A study this month in the journal Academic Pediatrics provides a pithy example of a persistent disconnect for the wellness movement in the healthcare workplace.
The study by researchers at the UCLA School of Medicine and the RAND Corp. examined the menus at 14 children's hospitals in California and found that only 7% of the nearly 400 entrees were considered healthy.
"As health professionals, we understand the connection between healthy eating and good health, and our hospitals should be role models in this regard," Lenard Lesser, MD, the primary investigator on the study, said in a media release. "Unfortunately, the food in many hospitals is no better—and in some cases worse—than what you would find in a fast food restaurant."
While the study concentrates on children's hospitals in California, it is not unreasonable to suggest that these poor nutritional standards could be found in many other hospitals across the nation. If so, the study illustrates that while many hospitals talk the talk on improving nutrition, staff, patients, and visitors at hospital cafeterias still chew the fat.

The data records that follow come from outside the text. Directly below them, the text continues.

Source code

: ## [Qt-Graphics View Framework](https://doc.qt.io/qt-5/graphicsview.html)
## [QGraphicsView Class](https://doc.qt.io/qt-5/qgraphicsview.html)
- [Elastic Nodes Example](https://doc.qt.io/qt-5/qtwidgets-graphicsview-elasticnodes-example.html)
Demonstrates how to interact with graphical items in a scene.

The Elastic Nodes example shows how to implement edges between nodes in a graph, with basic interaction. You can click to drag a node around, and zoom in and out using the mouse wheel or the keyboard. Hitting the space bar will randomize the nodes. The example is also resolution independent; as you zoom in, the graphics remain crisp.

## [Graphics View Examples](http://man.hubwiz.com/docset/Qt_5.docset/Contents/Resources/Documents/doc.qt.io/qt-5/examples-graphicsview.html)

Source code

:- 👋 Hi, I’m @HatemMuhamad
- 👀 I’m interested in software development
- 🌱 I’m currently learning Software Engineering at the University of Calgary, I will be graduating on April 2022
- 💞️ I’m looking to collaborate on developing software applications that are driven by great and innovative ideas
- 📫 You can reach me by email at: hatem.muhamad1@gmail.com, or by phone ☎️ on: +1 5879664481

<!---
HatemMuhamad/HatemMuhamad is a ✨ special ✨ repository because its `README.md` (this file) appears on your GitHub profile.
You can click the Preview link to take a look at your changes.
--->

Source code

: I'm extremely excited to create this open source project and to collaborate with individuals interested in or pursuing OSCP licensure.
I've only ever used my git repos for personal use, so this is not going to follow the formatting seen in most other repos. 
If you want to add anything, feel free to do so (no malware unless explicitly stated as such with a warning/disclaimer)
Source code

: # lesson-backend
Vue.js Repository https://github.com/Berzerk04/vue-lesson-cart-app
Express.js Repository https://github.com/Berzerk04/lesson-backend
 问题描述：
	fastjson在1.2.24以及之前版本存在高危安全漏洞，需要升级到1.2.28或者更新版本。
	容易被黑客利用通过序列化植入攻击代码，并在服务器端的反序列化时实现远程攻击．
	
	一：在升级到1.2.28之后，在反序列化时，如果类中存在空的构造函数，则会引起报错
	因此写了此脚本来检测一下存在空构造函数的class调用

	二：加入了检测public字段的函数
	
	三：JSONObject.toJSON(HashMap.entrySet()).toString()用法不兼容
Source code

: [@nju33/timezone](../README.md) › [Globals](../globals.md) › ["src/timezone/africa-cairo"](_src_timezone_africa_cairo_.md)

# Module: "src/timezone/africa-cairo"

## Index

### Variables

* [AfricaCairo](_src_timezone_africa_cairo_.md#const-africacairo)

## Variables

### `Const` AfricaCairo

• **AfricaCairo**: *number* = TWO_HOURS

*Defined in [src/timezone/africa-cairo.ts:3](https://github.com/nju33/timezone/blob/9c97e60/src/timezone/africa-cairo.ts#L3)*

Most—if not all—hospitals ban tobacco use, so they probably don't sell cigarettes in the gift shop. Why then should the standards be different for unhealthy food? Health issues related to overweight and obesity are key healthcare cost drivers. We all know that. So why promote it?
Simply stated, if your workplace wellness initiative features a weight loss program—or especially if you're contemplating heftier health insurance premiums for heftier employees—you shouldn't be selling cheese fries and sugary drinks in the lunchroom.